Upstairs, at the end of a long corridor, the door to Billy’s sitting room was open.

“I’m in here,” Billy’s voice called faintly. Gigi found her flopped heavily on a couch in an attitude of complete exhaustion, her crop of short, heavy, dark curls drooping messily around her face, the lids falling wearily over her smoky eyes, her skin pale and bare of makeup. She wore one of Spider’s old shirts over a pair of baggy jeans, and it was impossible to believe, at the moment, that this wiped-out scrap was the magnificent Billy Ikehorn, the embodiment of the groomed-to-perfection, the exquisitely
dressed, the splendidly bejeweled kind of woman of whom the world possesses perhaps several hundred, with only two or three as internationally famous as she.

“Spider didn’t say you weren’t feeling well,” Gigi said in concern. “I wouldn’t have come if I’d known I was going to disturb you.”

“Whatever are you talking about? I’m perfectly fine,” Billy said, too weakly to sound indignant. “I’ve just finished putting the boys down for their nap, that’s all. This is the best possible time to see me. Come sit down here next to the couch.”

“Did Nanny Elizabeth leave?” Gigi asked in concern, putting the box down on a table. She hadn’t seen Billy at home more than four or five times since the twins, Max and Hal, were born, and then only on the weekends, when they were showing off the babies, with Spider expertly performing fatherly chores, as well as the experienced nanny hovering in the background.

“Of course not, she’s around here somewhere, probably doing their laundry.”

“I don’t get it. I thought that with a great full-time, live-in nanny you wouldn’t have to do all the scut work, and just look at you … Why don’t you get another nanny if she can’t handle it?”

“She can, Gigi, she can. Nanny Elizabeth’s the best in the West, and I’m afraid I may be driving her crazy because I won’t let her do everything. But if I don’t feed the boys, and burp them and change them and put them down and get them up, they’ll end up thinking she’s their mother, not me. This is the most important time of their lives, crucial time, Gigi, and if I miss it I can never get it back. Did you know that if people grew at the same rate as babies do in their first year, we’d all be about a hundred and eighty feet tall? So you see …” Billy’s voice trailed off at the thought of the immensity and importance of her task.

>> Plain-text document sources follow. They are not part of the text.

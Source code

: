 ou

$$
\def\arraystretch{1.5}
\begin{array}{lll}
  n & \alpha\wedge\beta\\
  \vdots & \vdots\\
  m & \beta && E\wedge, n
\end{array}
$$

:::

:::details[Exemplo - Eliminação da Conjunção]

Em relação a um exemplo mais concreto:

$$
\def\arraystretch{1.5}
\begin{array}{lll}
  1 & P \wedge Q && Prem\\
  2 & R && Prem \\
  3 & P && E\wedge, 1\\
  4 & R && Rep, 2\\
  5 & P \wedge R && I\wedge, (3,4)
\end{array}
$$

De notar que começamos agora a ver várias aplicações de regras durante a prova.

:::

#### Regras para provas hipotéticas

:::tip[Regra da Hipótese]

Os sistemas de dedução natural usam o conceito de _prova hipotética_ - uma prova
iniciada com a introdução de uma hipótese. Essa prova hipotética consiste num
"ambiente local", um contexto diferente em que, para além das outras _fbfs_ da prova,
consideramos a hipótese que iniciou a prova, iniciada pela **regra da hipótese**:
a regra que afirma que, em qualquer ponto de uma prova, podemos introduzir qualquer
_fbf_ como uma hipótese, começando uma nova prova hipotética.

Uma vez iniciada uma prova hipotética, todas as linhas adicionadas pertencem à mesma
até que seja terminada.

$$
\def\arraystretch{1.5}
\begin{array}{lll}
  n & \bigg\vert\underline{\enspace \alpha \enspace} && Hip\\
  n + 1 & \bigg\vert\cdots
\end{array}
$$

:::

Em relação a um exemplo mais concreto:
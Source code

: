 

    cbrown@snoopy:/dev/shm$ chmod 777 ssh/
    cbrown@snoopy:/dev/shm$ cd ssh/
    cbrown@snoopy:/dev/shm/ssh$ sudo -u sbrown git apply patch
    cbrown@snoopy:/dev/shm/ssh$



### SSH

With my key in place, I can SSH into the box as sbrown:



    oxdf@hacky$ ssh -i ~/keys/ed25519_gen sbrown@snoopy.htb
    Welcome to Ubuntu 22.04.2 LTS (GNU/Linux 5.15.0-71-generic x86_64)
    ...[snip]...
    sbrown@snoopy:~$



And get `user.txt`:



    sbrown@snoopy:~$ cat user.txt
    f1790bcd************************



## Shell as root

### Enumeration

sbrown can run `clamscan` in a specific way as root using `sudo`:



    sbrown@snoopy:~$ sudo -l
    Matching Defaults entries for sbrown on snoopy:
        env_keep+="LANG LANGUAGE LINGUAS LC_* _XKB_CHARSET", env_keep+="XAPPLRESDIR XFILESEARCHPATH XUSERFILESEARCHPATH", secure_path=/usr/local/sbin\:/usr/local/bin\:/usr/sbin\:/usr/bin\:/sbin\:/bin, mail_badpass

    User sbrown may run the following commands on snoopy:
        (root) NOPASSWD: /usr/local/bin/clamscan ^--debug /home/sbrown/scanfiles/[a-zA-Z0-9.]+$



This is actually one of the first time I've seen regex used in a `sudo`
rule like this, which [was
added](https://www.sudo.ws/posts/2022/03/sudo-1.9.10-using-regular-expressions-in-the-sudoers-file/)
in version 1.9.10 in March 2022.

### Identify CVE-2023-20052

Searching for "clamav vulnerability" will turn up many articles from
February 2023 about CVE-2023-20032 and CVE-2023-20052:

“But, Billy, twins … Aren’t you
supposed
to have help with twins?”

“In theory, of course, but the people who decided that never stopped to think that one twin could end up not getting as much maternal attention as the other. I can’t risk that. They’re four months old, a very impressionable age.”

“Personally,” Gigi said, prudently suppressing a smile, “I don’t remember anything about being four months old.”

“You think you don’t, but everything that happened made a difference.
Everything
, believe me.”

“No doubt, but it’s too late now. Listen, Billy, there’s something I want to tell you …”

“I’m leaving Scruples Two to work in an advertising agency, writing copy. Tomorrow’s my last day.”